É visível, portanto, que nas Unidades de Ensino o papel dos intérpretes educacionais de Libras está desfocado e, em grande parte do tempo, não segue uma cultura organizacional que deveria primar pelo que é atribuição de cada profissional envolvido no processo de ensino e aprendizado dos alunos. É preciso que a equipe gestora esteja integrada e que entenda a importância de cada agente educacional realizar a sua função, sem desvio de trabalho e sem sobrecargas.

Diante disso, entendemos que o momento mais complicado de uma pandemia já findou.

As aulas presenciais foram retomadas, os alunos retornaram para as escolas, os profissionais voltaram às suas atividades nas salas de aulas e hoje acreditamos, e esperamos, que o período mais crítico já tenha acabado. Foi um caminho longo, complicado, traumático para muitos, e agora que finalizamos a escrita desta pesquisa o Brasil registra um total de 688. 39555 vidas perdidas para a COVID-19 e que marcou profundamente todas as relações humanas, sociais e culturais.

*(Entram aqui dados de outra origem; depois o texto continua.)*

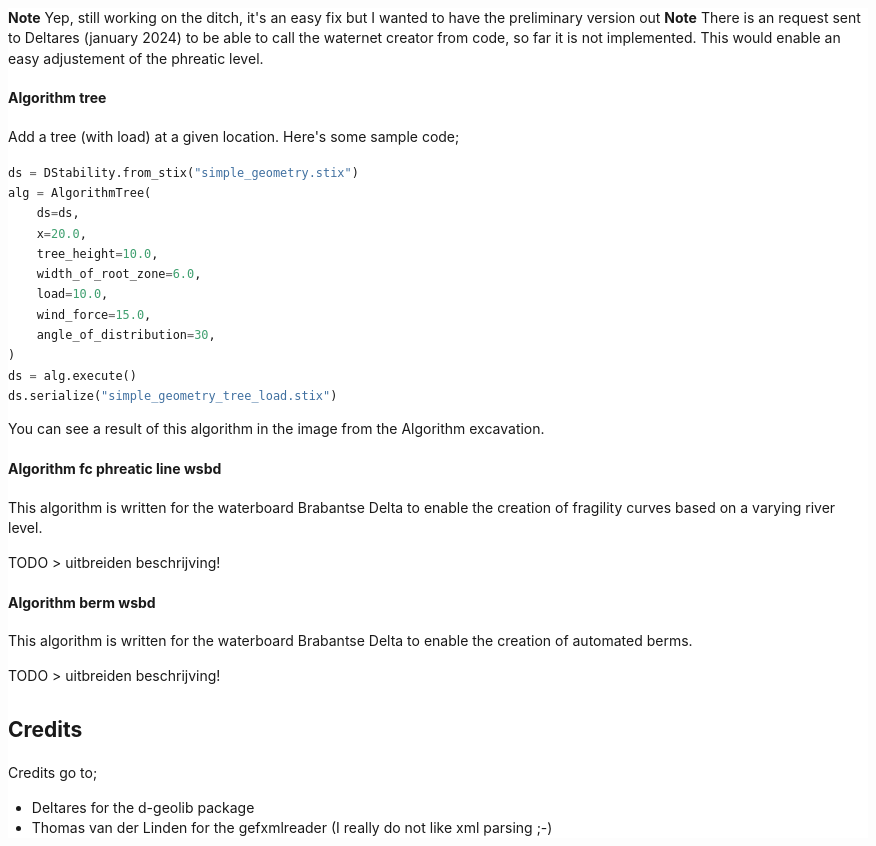 **Note** Yep, still working on the ditch, it's an easy fix but I wanted to have the preliminary version out
**Note** There is an request sent to Deltares (january 2024) to be able to call the waternet creator from code, so far it is not implemented. This would enable an easy adjustement of the phreatic level.

#### Algorithm tree

Add a tree (with load) at a given location. Here's some sample code;

```python
ds = DStability.from_stix("simple_geometry.stix")
alg = AlgorithmTree(
    ds=ds,
    x=20.0,
    tree_height=10.0,
    width_of_root_zone=6.0,
    load=10.0,
    wind_force=15.0,
    angle_of_distribution=30,
)
ds = alg.execute()
ds.serialize("simple_geometry_tree_load.stix")
```

You can see a result of this algorithm in the image from the Algorithm excavation.

#### Algorithm fc phreatic line wsbd

This algorithm is written for the waterboard Brabantse Delta to enable the creation of 
fragility curves based on a varying river level. 

TODO > uitbreiden beschrijving!

#### Algorithm berm wsbd

This algorithm is written for the waterboard Brabantse Delta to enable the creation of 
automated berms. 

TODO > uitbreiden beschrijving!

## Credits

Credits go to;

* Deltares for the d-geolib package
* Thomas van der Linden for the gefxmlreader (I really do not like xml parsing ;-)
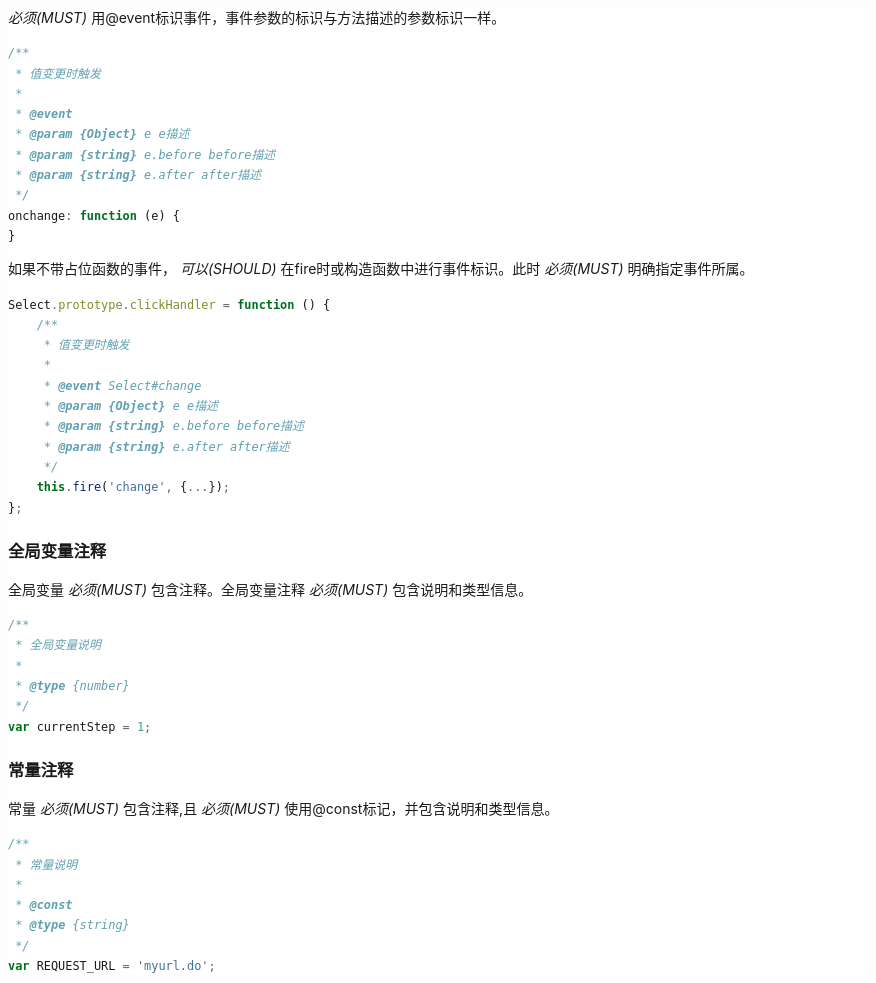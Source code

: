 *必须(MUST)* 用@event标识事件，事件参数的标识与方法描述的参数标识一样。

```javascript
/**
 * 值变更时触发
 *
 * @event
 * @param {Object} e e描述
 * @param {string} e.before before描述
 * @param {string} e.after after描述
 */
onchange: function (e) {
}
```

如果不带占位函数的事件， *可以(SHOULD)* 在fire时或构造函数中进行事件标识。此时 *必须(MUST)* 明确指定事件所属。

```javascript
Select.prototype.clickHandler = function () {
    /**
     * 值变更时触发
     *
     * @event Select#change
     * @param {Object} e e描述
     * @param {string} e.before before描述
     * @param {string} e.after after描述
     */
    this.fire('change', {...});
};
```

### 全局变量注释

全局变量 *必须(MUST)* 包含注释。全局变量注释 *必须(MUST)* 包含说明和类型信息。

```javascript
/**
 * 全局变量说明
 * 
 * @type {number}
 */
var currentStep = 1;
```

### 常量注释

常量 *必须(MUST)* 包含注释,且 *必须(MUST)* 使用@const标记，并包含说明和类型信息。

```javascript
/**
 * 常量说明
 *  
 * @const
 * @type {string}
 */
var REQUEST_URL = 'myurl.do';
```
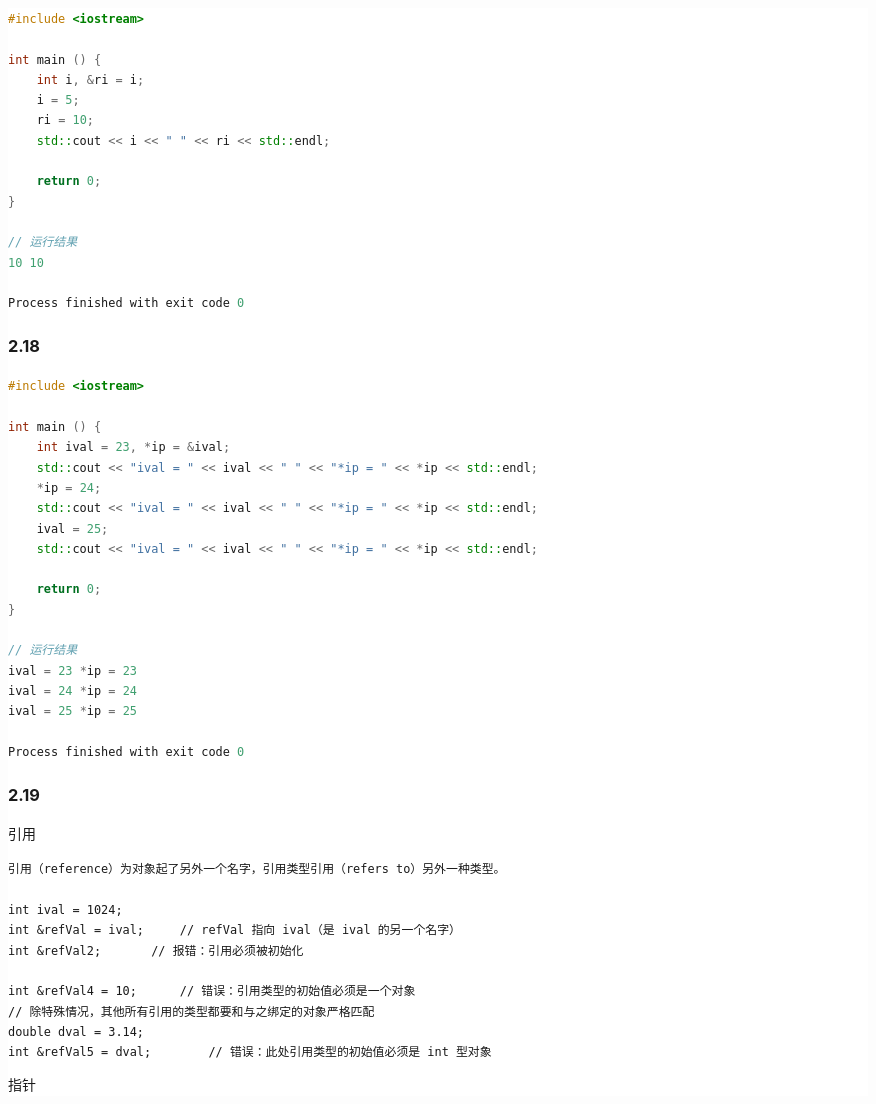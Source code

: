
 ```cpp
#include <iostream>

int main () {
    int i, &ri = i;
    i = 5;
    ri = 10;
    std::cout << i << " " << ri << std::endl;

    return 0;
}

// 运行结果
10 10

Process finished with exit code 0
```
### 2.18
```cpp
#include <iostream>

int main () {
    int ival = 23, *ip = &ival;
    std::cout << "ival = " << ival << " " << "*ip = " << *ip << std::endl;
    *ip = 24;
    std::cout << "ival = " << ival << " " << "*ip = " << *ip << std::endl;
    ival = 25;
    std::cout << "ival = " << ival << " " << "*ip = " << *ip << std::endl;

    return 0;
}

// 运行结果
ival = 23 *ip = 23
ival = 24 *ip = 24
ival = 25 *ip = 25

Process finished with exit code 0
```
### 2.19
引用
```
引用（reference）为对象起了另外一个名字，引用类型引用（refers to）另外一种类型。

int ival = 1024;
int &refVal = ival;		// refVal 指向 ival（是 ival 的另一个名字）
int &refVal2;		// 报错：引用必须被初始化

int &refVal4 = 10;		// 错误：引用类型的初始值必须是一个对象
// 除特殊情况，其他所有引用的类型都要和与之绑定的对象严格匹配
double dval = 3.14;
int &refVal5 = dval;		// 错误：此处引用类型的初始值必须是 int 型对象
```
指针
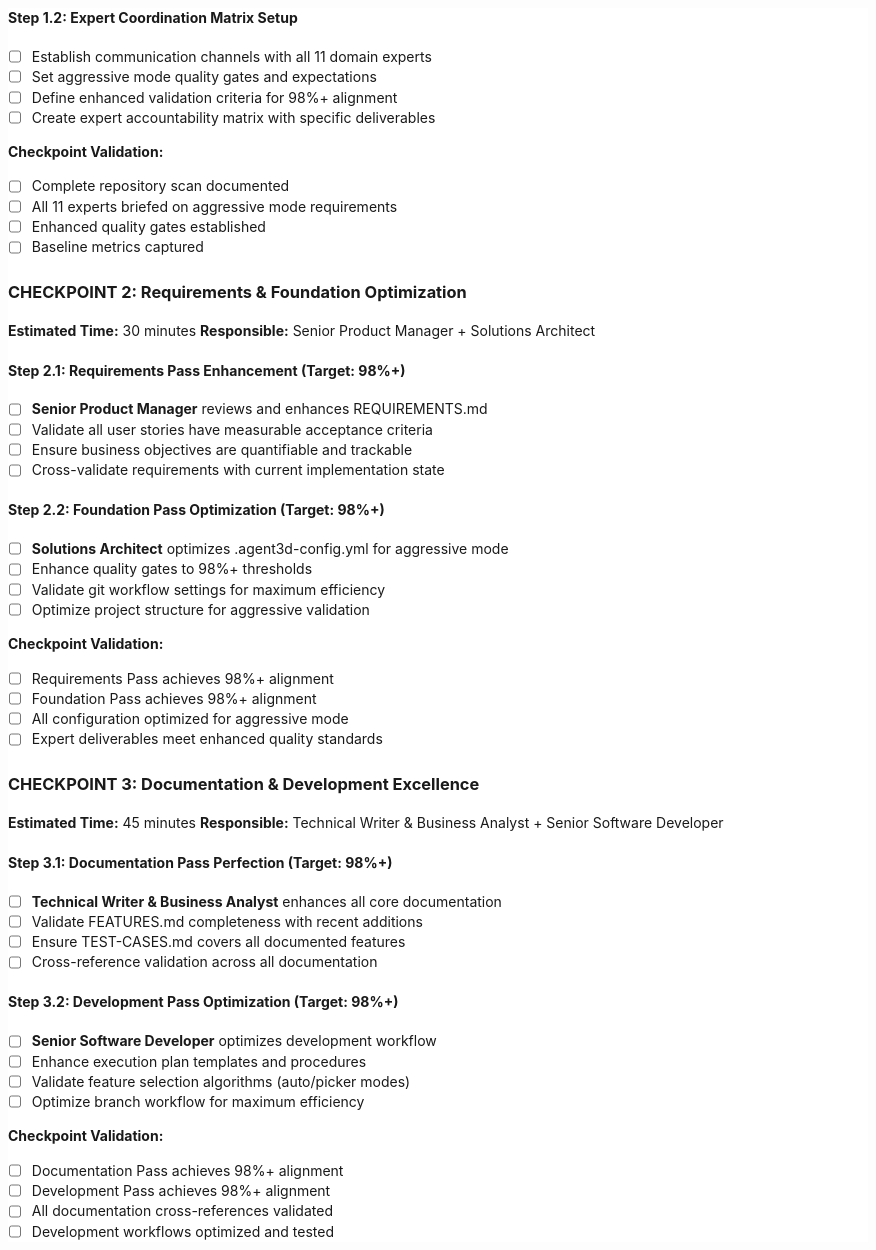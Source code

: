 #### Step 1.2: Expert Coordination Matrix Setup
- [ ] Establish communication channels with all 11 domain experts
- [ ] Set aggressive mode quality gates and expectations
- [ ] Define enhanced validation criteria for 98%+ alignment
- [ ] Create expert accountability matrix with specific deliverables

**Checkpoint Validation:**
- [ ] Complete repository scan documented
- [ ] All 11 experts briefed on aggressive mode requirements
- [ ] Enhanced quality gates established
- [ ] Baseline metrics captured

### CHECKPOINT 2: Requirements & Foundation Optimization
**Estimated Time:** 30 minutes
**Responsible:** Senior Product Manager + Solutions Architect

#### Step 2.1: Requirements Pass Enhancement (Target: 98%+)
- [ ] **Senior Product Manager** reviews and enhances REQUIREMENTS.md
- [ ] Validate all user stories have measurable acceptance criteria
- [ ] Ensure business objectives are quantifiable and trackable
- [ ] Cross-validate requirements with current implementation state

#### Step 2.2: Foundation Pass Optimization (Target: 98%+)
- [ ] **Solutions Architect** optimizes .agent3d-config.yml for aggressive mode
- [ ] Enhance quality gates to 98%+ thresholds
- [ ] Validate git workflow settings for maximum efficiency
- [ ] Optimize project structure for aggressive validation

**Checkpoint Validation:**
- [ ] Requirements Pass achieves 98%+ alignment
- [ ] Foundation Pass achieves 98%+ alignment
- [ ] All configuration optimized for aggressive mode
- [ ] Expert deliverables meet enhanced quality standards

### CHECKPOINT 3: Documentation & Development Excellence
**Estimated Time:** 45 minutes
**Responsible:** Technical Writer & Business Analyst + Senior Software Developer

#### Step 3.1: Documentation Pass Perfection (Target: 98%+)
- [ ] **Technical Writer & Business Analyst** enhances all core documentation
- [ ] Validate FEATURES.md completeness with recent additions
- [ ] Ensure TEST-CASES.md covers all documented features
- [ ] Cross-reference validation across all documentation

#### Step 3.2: Development Pass Optimization (Target: 98%+)
- [ ] **Senior Software Developer** optimizes development workflow
- [ ] Enhance execution plan templates and procedures
- [ ] Validate feature selection algorithms (auto/picker modes)
- [ ] Optimize branch workflow for maximum efficiency

**Checkpoint Validation:**
- [ ] Documentation Pass achieves 98%+ alignment
- [ ] Development Pass achieves 98%+ alignment
- [ ] All documentation cross-references validated
- [ ] Development workflows optimized and tested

Por fim, acreditamos que novas pesquisas surgirão muito em breve e que trate amplamente sobre as temáticas que aqui apresentamos. Dentre as considerações que fizemos no decorrer de todo trabalho esperamos que o papel exercido pelas intérpretes educacionais de Libras ao longo desta pandemia seja visto como fundamental para os alunos surdos que puderam estar, mesmo que virtualmente, integrados ao ensino e puderam aprender mesmo com todas as dificuldades evidenciadas com as aulas virtuais. E que estes profissionais tenham o reconhecimento merecido e este período pandêmico, vivenciado à distância e no silêncio das telas, não caia no esquecimento.

É preciso que não haja mais silenciamentos e que possamos aprender na dificuldade e a educação, de fato, possa ser ampla, para todos, sem distinção e que respeite sempre a diversidade,

e que não nos falte fé, esperança e busca pelo conhecimento para que realmente isso se concretize.